The outcome of the 2024 U.S. election may significantly influence the future of the estate tax exemptions and whether they remain at their current levels or return to a much lower threshold. This article explores how the expiration of the TCJA’s estate tax exemptions might play out and how the election results could shape future policy.
The Federal Estate Tax and the TCJA
Before the TCJA was enacted, the federal estate tax exemption was relatively modest by today’s standards. In 2017, the exemption was set at $5.49 million per individual (adjusted for inflation), meaning individuals could leave that amount to their heirs without triggering estate tax. However, for estates exceeding this exemption amount, a tax rate of up to 40% applied to the value of the estate over the exemption limit.
The TCJA made a substantial change to this exemption, nearly doubling the amount an individual could pass on to his or her heirs without facing estate tax. The law raised the exemption to $10 million per person, adjusted for inflation. For 2023, the exemption increased to $12.92 million per person, with married couples able to pass on nearly twice that amount.

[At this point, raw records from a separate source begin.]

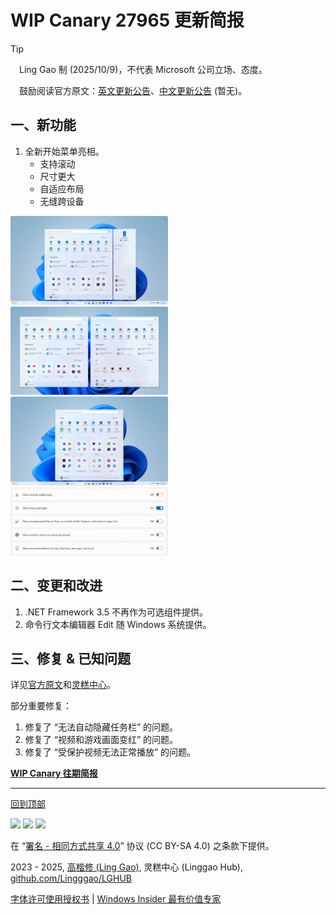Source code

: <SPAN ID = 'HEAD'/>

# WIP Canary 27965 更新简报

> [!TIP]
>
> &emsp;Ling Gao 制 (2025/10/9)，不代表 Microsoft 公司立场、态度。
>
> &emsp;鼓励阅读官方原文：[英文更新公告](https://blogs.windows.com/windows-insider/2025/10/08/announcing-windows-11-insider-preview-build-27965-canary-channel)、[中文更新公告]() (暂无)。

## 一、新功能

1. 全新开始菜单亮相。
    - 支持滚动
    - 尺寸更大
    - 自适应布局
    - 无缝跨设备

<img src="Images/27965_1.png" width = "50%" />

<img src="Images/27965_2.png" width = "50%" />

<img src="Images/27965_3.png" width = "50%" />

<img src="Images/27965_4.png" width = "50%" />

## 二、变更和改进

1. .NET Framework 3.5 不再作为可选组件提供。
2. 命令行文本编辑器 Edit 随 Windows 系统提供。

## 三、修复 & 已知问题

详见[官方原文](https://blogs.windows.com/windows-insider/2025/10/08/announcing-windows-11-insider-preview-build-27965-canary-channel)和[灵糕中心](https://github.com/Lingggao/LGHUB)。

部分重要修复：

1. 修复了 “无法自动隐藏任务栏” 的问题。
2. 修复了 “视频和游戏画面变红” 的问题。
3. 修复了 “受保护视频无法正常播放” 的问题。

[**WIP Canary 往期简报**](Documents/Canary_Previous)

---

[回到顶部](#HEAD)

<img src="https://mirrors.creativecommons.org/presskit/icons/cc.xlarge.png" width = "3%" /> <img src="https://mirrors.creativecommons.org/presskit/icons/by.xlarge.png" width = "3%" /> <img src="https://mirrors.creativecommons.org/presskit/icons/sa.xlarge.png" width = "3%" />

在 “[署名 - 相同方式共享 4.0](https://creativecommons.org/licenses/by-sa/4.0/legalcode.zh-Hans)” 协议 (CC BY-SA 4.0) 之条款下提供。

2023 - 2025, [高楷修 (Ling Gao)](https://github.com/Lingggao), 灵糕中心 (Linggao Hub), [github.com/Lingggao/LGHUB](https://github.com/Lingggao/LGHUB)

[字体许可使用授权书](https://github.com/Lingggao/LGHUB/blob/main/Images/%E5%AD%97%E4%BD%93%E8%AE%B8%E5%8F%AF%E4%BD%BF%E7%94%A8%E6%8E%88%E6%9D%83%E4%B9%A6.png?raw=true) | [Windows Insider 最有价值专家](https://github.com/Lingggao/LGHUB/blob/main/Images/Windows%20Insider%20MVP.png?raw=true)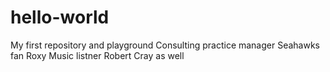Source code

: # hello-world
My first repository and playground
Consulting practice manager
Seahawks fan
Roxy Music listner 
Robert Cray as well
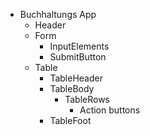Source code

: - Buchhaltungs App
  - Header
  - Form
    - InputElements
    - SubmitButton
  - Table
    - TableHeader
    - TableBody
      - TableRows
        - Action buttons
    - TableFoot
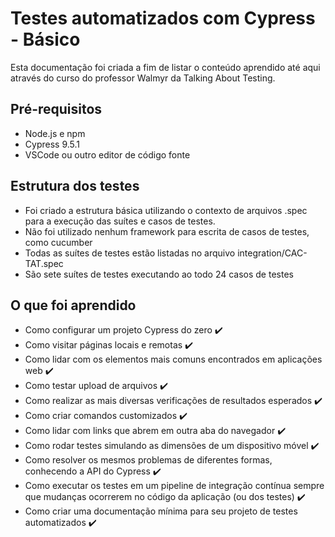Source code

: # Testes automatizados com Cypress - Básico

Esta documentação foi criada a fim de listar o conteúdo aprendido até aqui através do curso do professor Walmyr da Talking About Testing.

## Pré-requisitos
- Node.js e npm
- Cypress 9.5.1
- VSCode ou outro editor de código fonte


## Estrutura dos testes

- Foi criado a estrutura básica utilizando o contexto de arquivos .spec para a execução das suítes e casos de testes.
- Não foi utilizado nenhum framework para escrita de casos de testes, como cucumber
- Todas as suítes de testes estão listadas no arquivo integration/CAC-TAT.spec
- São sete suítes de testes executando ao todo 24 casos de testes

## O que foi aprendido

- Como configurar um projeto Cypress do zero ✔️
- Como visitar páginas locais e remotas ✔️
- Como lidar com os elementos mais comuns encontrados em aplicações web ✔️
- Como testar upload de arquivos ✔️
- Como realizar as mais diversas verificações de resultados esperados ✔️
- Como criar comandos customizados ✔️
- Como lidar com links que abrem em outra aba do navegador ✔️
- Como rodar testes simulando as dimensões de um dispositivo móvel ✔️
- Como resolver os mesmos problemas de diferentes formas, conhecendo a API do Cypress ✔️
- Como executar os testes em um pipeline de integração contínua sempre que mudanças ocorrerem no código da aplicação (ou dos testes) ✔️
- Como criar uma documentação mínima para seu projeto de testes automatizados ✔️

This significant increase in the estate tax exemption was intended to provide relief to wealthy families, allowing them to pass more of their assets to their heirs without facing the high estate tax burden that many had historically encountered. However, this increase is temporary and is scheduled to revert to pre-TCJA levels at the end of 2025.

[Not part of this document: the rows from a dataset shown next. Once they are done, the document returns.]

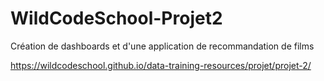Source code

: # WildCodeSchool-Projet2
Création de dashboards et d'une application de recommandation de films

https://wildcodeschool.github.io/data-training-resources/projet/projet-2/
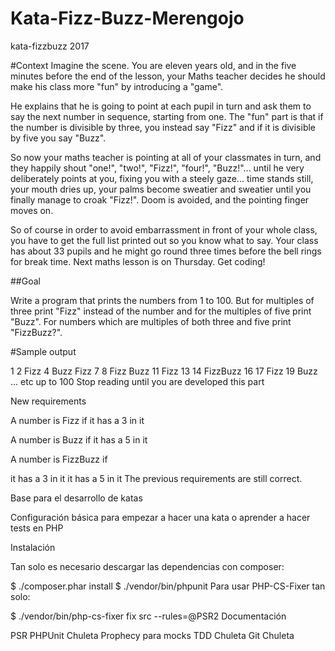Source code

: # Kata-Fizz-Buzz-Merengojo
kata-fizzbuzz 2017

#Context Imagine the scene. You are eleven years old, and in the five minutes before the end of the lesson, your Maths teacher decides he should make his class more "fun" by introducing a "game".

He explains that he is going to point at each pupil in turn and ask them to say the next number in sequence, starting from one. The "fun" part is that if the number is divisible by three, you instead say "Fizz" and if it is divisible by five you say "Buzz".

So now your maths teacher is pointing at all of your classmates in turn, and they happily shout "one!", "two!", "Fizz!", "four!", "Buzz!"... until he very deliberately points at you, fixing you with a steely gaze... time stands still, your mouth dries up, your palms become sweatier and sweatier until you finally manage to croak "Fizz!". Doom is avoided, and the pointing finger moves on.

So of course in order to avoid embarrassment in front of your whole class, you have to get the full list printed out so you know what to say. Your class has about 33 pupils and he might go round three times before the bell rings for break time. Next maths lesson is on Thursday. Get coding!

##Goal

Write a program that prints the numbers from 1 to 100. But for multiples of three print "Fizz" instead of the number and for the multiples of five print "Buzz". For numbers which are multiples of both three and five print "FizzBuzz?".

#Sample output

1 2 Fizz 4 Buzz Fizz 7 8 Fizz Buzz 11 Fizz 13 14 FizzBuzz 16 17 Fizz 19 Buzz ... etc up to 100 Stop reading until you are developed this part

New requirements

A number is Fizz if it has a 3 in it

A number is Buzz if it has a 5 in it

A number is FizzBuzz if

it has a 3 in it it has a 5 in it The previous requirements are still correct.

Base para el desarrollo de katas

Configuración básica para empezar a hacer una kata o aprender a hacer tests en PHP

Instalación

Tan solo es necesario descargar las dependencias con composer:

$ ./composer.phar install 
$ ./vendor/bin/phpunit
Para usar PHP-CS-Fixer tan solo:

$ ./vendor/bin/php-cs-fixer fix src --rules=@PSR2
Documentación

PSR
PHPUnit
Chuleta
Prophecy para mocks
TDD
Chuleta
Git
Chuleta

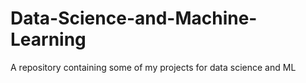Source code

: # Data-Science-and-Machine-Learning
A repository containing some of my projects for data science and ML
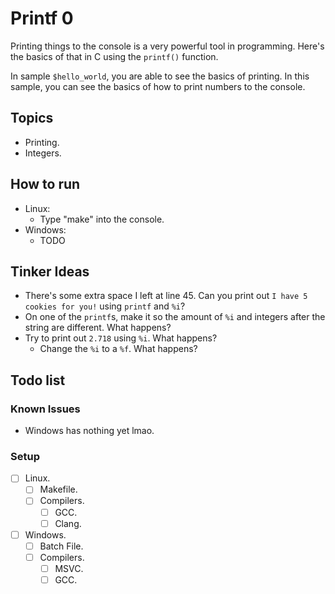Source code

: # Printf 0

Printing things to the console is a very powerful tool in programming. Here's the basics of that in C using the `printf()` function.

In sample `$hello_world`, you are able to see the basics of printing. In this sample, you can see the basics of how to print numbers to the console.

## Topics

- Printing.
- Integers.

## How to run

- Linux:
  - Type "make" into the console.
- Windows:
  - TODO

## Tinker Ideas

- There's some extra space I left at line 45. Can you print out `I have 5 cookies for you!` using `printf` and `%i`?
- On one of the `printf`s, make it so the amount of `%i` and integers after the string are different. What happens?
- Try to print out `2.718` using `%i`. What happens?
  - Change the `%i` to a `%f`. What happens?

## Todo list

### Known Issues

- Windows has nothing yet lmao.

### Setup

- [ ] Linux.
  - [ ] Makefile.
  - [ ] Compilers.
    - [ ] GCC.
    - [ ] Clang.

- [ ] Windows.
  - [ ] Batch File.
  - [ ] Compilers.
    - [ ] MSVC.
    - [ ] GCC.
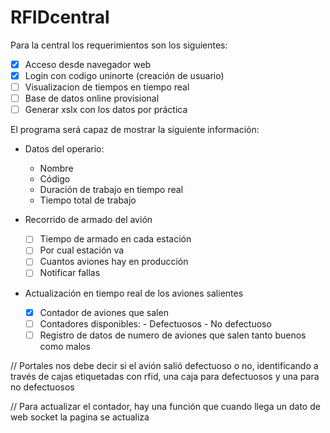 # RFIDcentral

Para la central los requerimientos son los siguientes:

- [x]  Acceso desde navegador web
- [x]  Login con codigo uninorte (creación de usuario)
- [ ]  Visualizacion de tiempos en tiempo real
- [ ]  Base de datos online provisional
- [ ]  Generar xslx con los datos por práctica

El programa será capaz de mostrar la siguiente información:

- Datos del operario:
    - Nombre
    - Código
    - Duración de trabajo en tiempo real
    - Tiempo total de trabajo

- Recorrido de armado del avión
    - [ ]  Tiempo de armado en cada estación
    - [ ]  Por cual estación va
    - [ ]  Cuantos aviones hay en producción
    - [ ]  Notificar fallas

- Actualización en tiempo real de los aviones salientes
    - [x]  Contador de aviones que salen
    - [ ]  Contadores disponibles:
            - Defectuosos
            - No defectuoso
    - [ ]  Registro de datos de numero de aviones que salen tanto buenos como malos

// Portales nos debe decir si el avión salió defectuoso o no, identificando a través de cajas etiquetadas con rfid, una caja para defectuosos y una para no defectuosos

// Para actualizar el contador, hay una función que cuando llega un dato de web socket la pagina se actualiza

The Sunsetting of the TCJA’s Estate Tax Provisions
Under the current structure of the TCJA, the estate tax exemption will be halved after December 31, 2025, unless Congress intervenes. For the 2026 tax year, the exemption is expected to return to approximately $7 million per individual.
This change could have a significant impact on high-net-worth individuals and families, as many would be subject to estate tax once the exemption reverts. The return to the lower exemption threshold would mean that estates valued at over $7 million would be taxed, potentially creating a sizable tax liability for the estates of wealthy individuals. For married couples, the tax exemption would be twice that amount.
How the 2024 Election Could Influence the Estate Tax Exemption
The fate of the federal estate tax exemption is shaped by the 2024 election, as the incoming administration and Congress will have a critical role in determining whether the TCJA’s estate tax provisions are extended, modified, or allowed to expire.
In light of the Republican victory in the 2024 election, it is likely that the party will advocate for extending the current, higher estate tax exemption levels or making them permanent. Historically, Republicans have favored tax policies that benefit wealthier individuals and families, and the estate tax is often seen as a key issue in these discussions. A Republican-controlled White House and Congress would likely push for legislation to ensure that the $12.92 million exemption (and the $25.84 million exemption for married couples) remains in place.
If you have any questions about estate exemptions or would like to schedule a consultation to discuss creating or updating your estate planning, please contact our estate planning attorneys: Daniel S. Williford at 585-512-3511 or dwilliford@mccmlaw.com; Spencer C. Malone at 585-512-3550 or smalone@mccmlaw.com; or Michael F. McConville at 585-512-3517 or mmconville@mccmlaw.com.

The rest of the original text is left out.